Grand Canyon National Park won’t be allowing hunters to shoot vulnerable buffalo to death this year, following a controversial hunt permitted last year, according to St. George News.

About 200 buffalo are estimated to roam the vast Kaibab Plateau. The iconic animals are protected within the national park’s boundaries, where hunting isn’t permitted.

But last year, the park service announced that 10 hunters, selected through a lottery system, would be permitted to shoot at the buffalo, claiming they were damaging meadow and archeological sites near the Canyon’s North Rim. In reality, the animals were just trying to live their lives as best they could. 

Four buffalo tragically lost their lives in the cruel pilot program.

Officials had hoped the gunfire would scare the animals into the nearby forest, where they can be legally shot. But the intelligent animals quickly discovered the fatal plot and roamed right back into the park for refuge, the park’s wildlife program manager told news teams. 

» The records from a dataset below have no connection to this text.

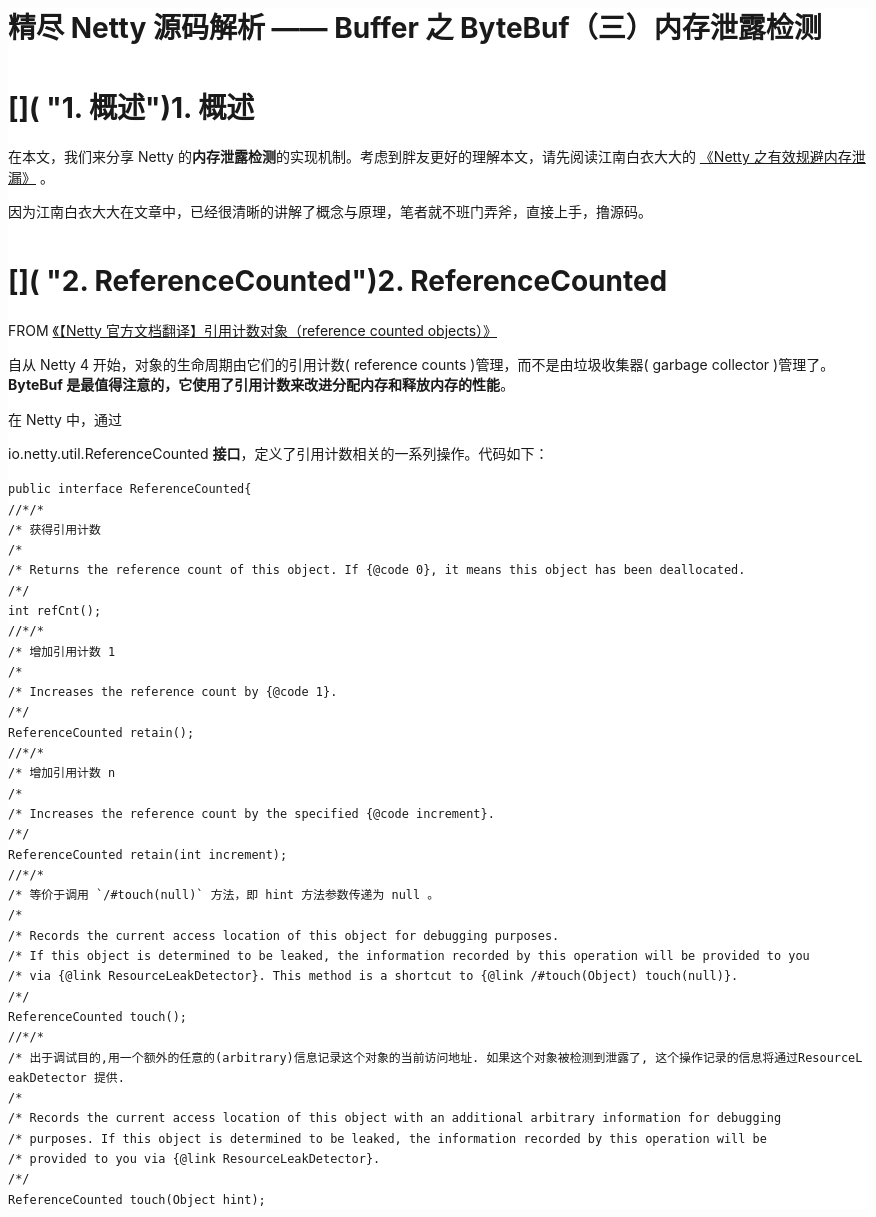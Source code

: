 # 精尽 Netty 源码解析 —— Buffer 之 ByteBuf（三）内存泄露检测

# []( "1. 概述")1. 概述

在本文，我们来分享 Netty 的**内存泄露检测**的实现机制。考虑到胖友更好的理解本文，请先阅读江南白衣大大的 [《Netty 之有效规避内存泄漏》](http://calvin1978.blogcn.com/articles/netty-leak.html) 。

因为江南白衣大大在文章中，已经很清晰的讲解了概念与原理，笔者就不班门弄斧，直接上手，撸源码。

# []( "2. ReferenceCounted")2. ReferenceCounted

FROM [《【Netty 官方文档翻译】引用计数对象（reference counted objects）》](http://damacheng009.iteye.com/blog/2013657)

自从 Netty 4 开始，对象的生命周期由它们的引用计数( reference counts )管理，而不是由垃圾收集器( garbage collector )管理了。**ByteBuf 是最值得注意的，它使用了引用计数来改进分配内存和释放内存的性能**。

在 Netty 中，通过

io.netty.util.ReferenceCounted
**接口**，定义了引用计数相关的一系列操作。代码如下：

```
public interface ReferenceCounted{
//*/*
/* 获得引用计数
/*
/* Returns the reference count of this object. If {@code 0}, it means this object has been deallocated.
/*/
int refCnt();
//*/*
/* 增加引用计数 1
/*
/* Increases the reference count by {@code 1}.
/*/
ReferenceCounted retain();
//*/*
/* 增加引用计数 n
/*
/* Increases the reference count by the specified {@code increment}.
/*/
ReferenceCounted retain(int increment);
//*/*
/* 等价于调用 `/#touch(null)` 方法，即 hint 方法参数传递为 null 。
/*
/* Records the current access location of this object for debugging purposes.
/* If this object is determined to be leaked, the information recorded by this operation will be provided to you
/* via {@link ResourceLeakDetector}. This method is a shortcut to {@link /#touch(Object) touch(null)}.
/*/
ReferenceCounted touch();
//*/*
/* 出于调试目的,用一个额外的任意的(arbitrary)信息记录这个对象的当前访问地址. 如果这个对象被检测到泄露了, 这个操作记录的信息将通过ResourceLeakDetector 提供.
/*
/* Records the current access location of this object with an additional arbitrary information for debugging
/* purposes. If this object is determined to be leaked, the information recorded by this operation will be
/* provided to you via {@link ResourceLeakDetector}.
/*/
ReferenceCounted touch(Object hint);
```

The park is now considering a different plan for the long-term management of buffalo in the area — which we hope will prioritize relocation, including to tribal nations whose cultures respect and revere the buffalo and are trying to re-establish their herds.

The Modoc Nation, in Oklahoma, is one such sovereign body that has accepted more than a dozen relocated buffalo in the past. 

“It’s great for us, it’s great for our heritage, and they’re beautiful animals,” Charlie Cheek, assistant to tribal Chief Bill Follis, told ABC News. “We enjoy working with them, and they’re good for our tribe.”